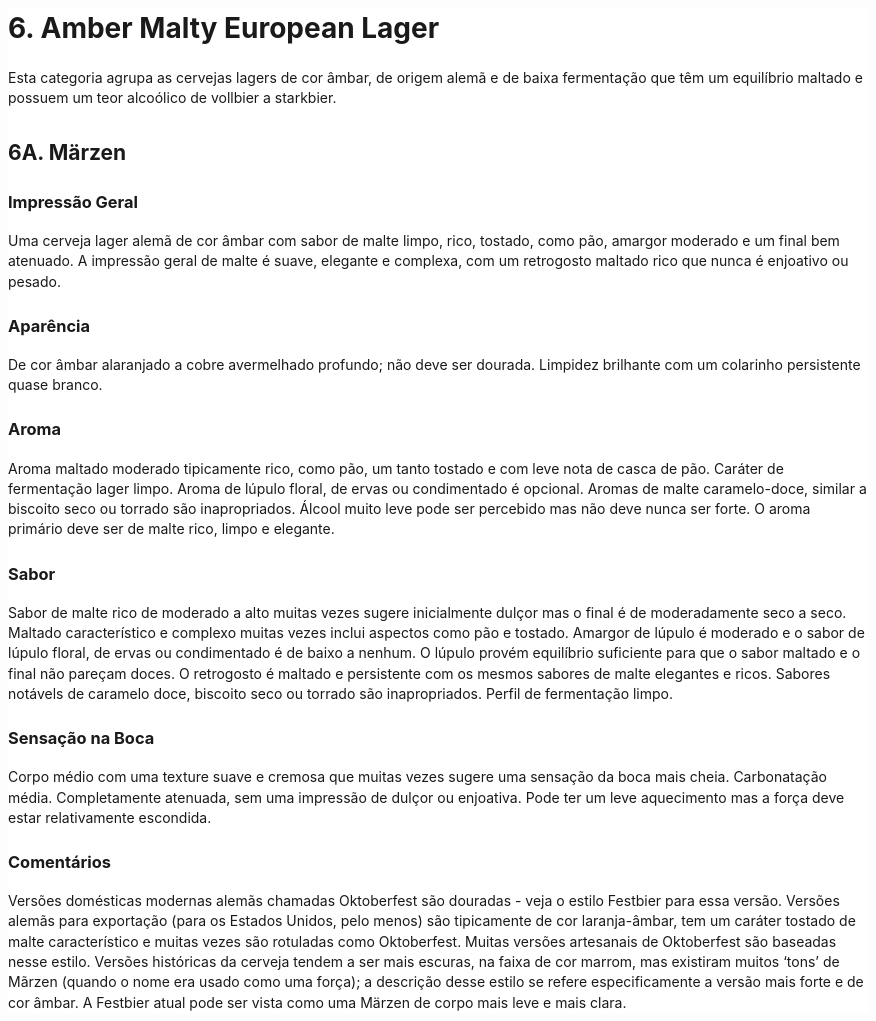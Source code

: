 # 6. Amber Malty European Lager

Esta categoria agrupa as cervejas lagers de cor âmbar, de origem alemã e de baixa fermentação que têm um equilíbrio maltado e possuem um teor alcoólico de vollbier a starkbier.

## 6A. Märzen

### Impressão Geral

Uma cerveja lager alemã de cor âmbar com sabor de malte limpo, rico, tostado, como pão, amargor moderado e um final bem atenuado. A impressão geral de malte é suave, elegante e complexa, com um retrogosto maltado rico que nunca é enjoativo ou pesado.

### Aparência

De cor âmbar alaranjado a cobre avermelhado profundo; não deve ser dourada. Limpidez brilhante com um colarinho persistente quase branco.

### Aroma

Aroma maltado moderado tipicamente rico, como pão, um tanto tostado e com leve nota de casca de pão. Caráter de fermentação lager limpo. Aroma de lúpulo floral, de ervas ou condimentado é opcional. Aromas de malte caramelo-doce, similar a biscoito seco ou torrado são inapropriados. Álcool muito leve pode ser percebido mas não deve nunca ser forte. O aroma primário deve ser de malte rico, limpo e elegante.

### Sabor

Sabor de malte rico de moderado a alto muitas vezes sugere inicialmente dulçor mas o final é de moderadamente seco a seco. Maltado característico e complexo muitas vezes inclui aspectos como pão e tostado. Amargor de lúpulo é moderado e o sabor de lúpulo floral, de ervas ou condimentado é de baixo a nenhum. O lúpulo provém equilíbrio suficiente para que o sabor maltado e o final não pareçam doces. O retrogosto é maltado e persistente com os mesmos sabores de malte elegantes e ricos. Sabores notávels de caramelo doce, biscoito seco ou torrado são inapropriados. Perfil de fermentação limpo.

### Sensação na Boca

Corpo médio com uma texture suave e cremosa que muitas vezes sugere uma sensação da boca mais cheia. Carbonatação média. Completamente atenuada, sem uma impressão de dulçor ou enjoativa. Pode ter um leve aquecimento mas a força deve estar relativamente escondida.

### Comentários

Versões domésticas modernas alemãs chamadas Oktoberfest são douradas - veja o estilo Festbier para essa versão. Versões alemãs para exportação (para os Estados Unidos, pelo menos) são tipicamente de cor laranja-âmbar, tem um caráter tostado de malte característico e muitas vezes são rotuladas como Oktoberfest. Muitas versões artesanais de Oktoberfest são baseadas nesse estilo. Versões históricas da cerveja tendem a ser mais escuras, na faixa de cor marrom, mas existiram muitos ‘tons’ de Mãrzen (quando o nome era usado como uma força); a descrição desse estilo se refere especificamente a versão mais forte e de cor âmbar. A Festbier atual pode ser vista como uma Märzen de corpo mais leve e mais clara.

==========

* **Task instructions**:
The required answer is an exact, picture-free copy of the lines from the opening of the listing above through the line with "### Impressão Geral".

* **Solution to the exercise**:
Source code

: # 6. Amber Malty European Lager

Esta categoria agrupa as cervejas lagers de cor âmbar, de origem alemã e de baixa fermentação que têm um equilíbrio maltado e possuem um teor alcoólico de vollbier a starkbier.

## 6A. Märzen

### Impressão Geral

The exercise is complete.